- Opening Delimiter -

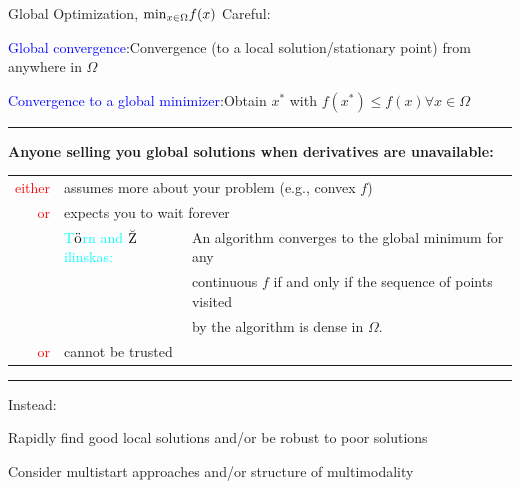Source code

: \documentclass[handout,aspectratio=54]{beamer}
\numberwithin{theorem}{section}
\begin{document}
\begin{frame}{Global Optimization, $\textup{min}_{x\in\Omega} f(x)$}
Careful:
\begin{itemize}
\small{
\item \textcolor{blue}{Global convergence}:Convergence (to a local solution/stationary point) from anywhere in $\Omega$
\item \textcolor{blue}{Convergence to a global minimizer}:Obtain $x^*$ with $f(x^*)\le f(x)\forall x\in\Omega$
}
\end{itemize}

\rule{\textwidth}{1pt}
\footnotesize{
\textbf{Anyone selling you global solutions when derivatives are unavailable:}
}
\begin{table}[]\scriptsize
\begin{tabular}{rll}
\textcolor{red}{either}   & \multicolumn{2}{l}{assumes more about your problem (e.g., convex $f$)}\\
\textcolor{red}{or} & \multicolumn{2}{l}{expects you to wait forever} \\
 & \textcolor{cyan}{T$\ddot{\textup{o}}$rn and $\breve{\textup{Z}}$ilinskas:} & An algorithm converges to the global minimum for any \\
         &                      & continuous $f$ if and only if the sequence of points visited  \\
   &            & by the algorithm is dense in $\Omega$.\\
\textcolor{red}{or} & \multicolumn{2}{l}{cannot be trusted}          
\end{tabular}
\end{table}

\rule{\textwidth}{1pt}
Instead:
\begin{itemize}
\small{
\item Rapidly find good local solutions and/or be robust to poor solutions
\item Consider multistart approaches and/or structure of multimodality
}
\end{itemize}
\end{frame}
\end{document}
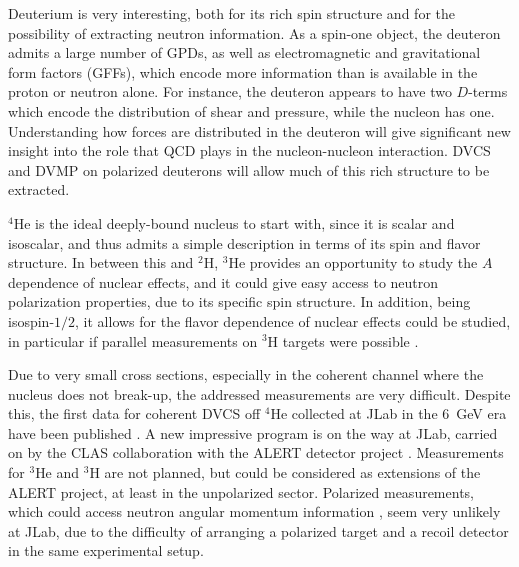 
Deuterium is very interesting, both for its rich spin structure
and for the possibility of extracting neutron information.
As a spin-one object, the deuteron admits a large number of GPDs,
as well as electromagnetic and gravitational form factors (GFFs),
which encode more information than is available in the proton or neutron alone.
For instance, the deuteron appears to have two $D$-terms which encode
the distribution of shear and pressure, while the nucleon has one.
Understanding how forces are distributed in the deuteron
will give significant new insight into the role that QCD plays
in the nucleon-nucleon interaction. DVCS and DVMP on polarized deuterons
will allow much of this rich structure to be extracted.

$^4$He is the ideal deeply-bound nucleus to start with,
since it is scalar and isoscalar, and thus admits a simple
description in terms of its spin and flavor structure.
In between this and $^2$H, $^3$He provides an opportunity
to study the $A$ dependence of nuclear effects, and
it could give easy access to neutron polarization properties,
due to its specific spin structure.
In addition, being isospin-$1/2$, it allows for the
flavor dependence of nuclear effects could be studied, 
in particular if parallel measurements 
on $^3$H targets were possible \cite{Scopetta:2009sn}.

Due to very small cross sections,
especially in the coherent channel where the nucleus does not break-up,
the addressed measurements are very difficult.
Despite this, the first data for coherent DVCS off $^4$He
collected at JLab in the 6~GeV era
have been published \cite{Hattawy:2017woc}.
A new impressive program is on the way at JLab,
carried on by the CLAS collaboration with the ALERT detector project 
\cite{Armstrong:2017wfw,Armstrong:2017zcm,Armstrong:2017zqr}.
Measurements for $^3$He and $^3$H
are not planned, but could be considered
as extensions of the ALERT project, at least in the unpolarized 
sector. Polarized measurements, which could
access neutron angular momentum information \cite{Rinaldi:2012pj,
Rinaldi:2012ft,Rinaldi:2014bba}, seem
very unlikely at JLab, due to the difficulty of arranging
a polarized target and a recoil detector in the same experimental setup.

- Closing Delimiter -

• **Work to complete**
Check each line of the entries for the string "very". Copy the lines that have it.

• **Reply**
Deuterium is very interesting, both for its rich spin structure
Due to very small cross sections,
the addressed measurements are very difficult.
very unlikely at JLab, due to the difficulty of arranging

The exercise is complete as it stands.